Il avait été condamné en 2001 à la prison à vie avec une peine de sûreté de 27 ans pour son implication dans l’explosion d’un avion de la Pan Am en 1988 au-dessus du village écossais de Lockerbie, qui avait fait 270 morts.
Vendredi soir, il a été reçu par le colonel Kadhafi, qui a salué la décision du gouvernement écossais de libérer M. Megrahi "malgré les pressions non acceptables et non raisonnables", selon l’agence officielle Jana.
Samedi, des journaux proches de Seif Al-Islam, Oéa et Korina, étalaient en une des photos de l’ancien prisonnier libyen, le journal Al-Shams saluant un "retour victorieux" après des années de "souffrances".
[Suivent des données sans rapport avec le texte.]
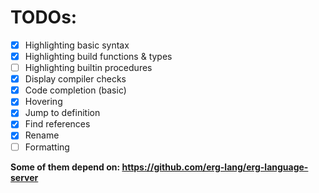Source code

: # TODOs:

- [x] Highlighting basic syntax
- [x] Highlighting build functions & types
- [ ] Highlighting builtin procedures
- [x] Display compiler checks
- [x] Code completion (basic)
- [x] Hovering
- [x] Jump to definition
- [x] Find references
- [x] Rename
- [ ] Formatting

**Some of them depend on: https://github.com/erg-lang/erg-language-server**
D’autres médias libyens évoquaient l’ambiance de fête régnant au domicile d’Abdelbaset al-Megrahi, accueilli en héros jeudi à Tripoli par des centaines de personnes, ce qui a suscité des réactions indignées à Londres et Washington.
"Marchandage"
Pour la presse britannique, ni Londres, ni Edimbourg, ni Tripoli ne sortent grandis de cette libération.
"Prétendre que cette décision n’est pas guidée par des intérêts politiques et un niveau de consultation, voire de collusion, entre Edimbourgh et Londres, seuls les gueux peuvent le croire", écrivait samedi The Independent.
"Il faudrait être naïf pour ne pas percevoir l’odeur du marchandage d’arrière-boutique. "
Le Daily Mail évoquait de son côté une "semaine de la honte" pour les dirigeants britanniques.
Dans une brève déclaration, M. Megrahi a affirmé n’avoir "jamais imaginé (qu’il) pourrait un jour rentrer en Libye".
Dans un entretien au quotidien The Times publié samedi, il a réitéré son innocence et affirmé qu’il allait produire avant sa mort des preuves le mettant hors de cause.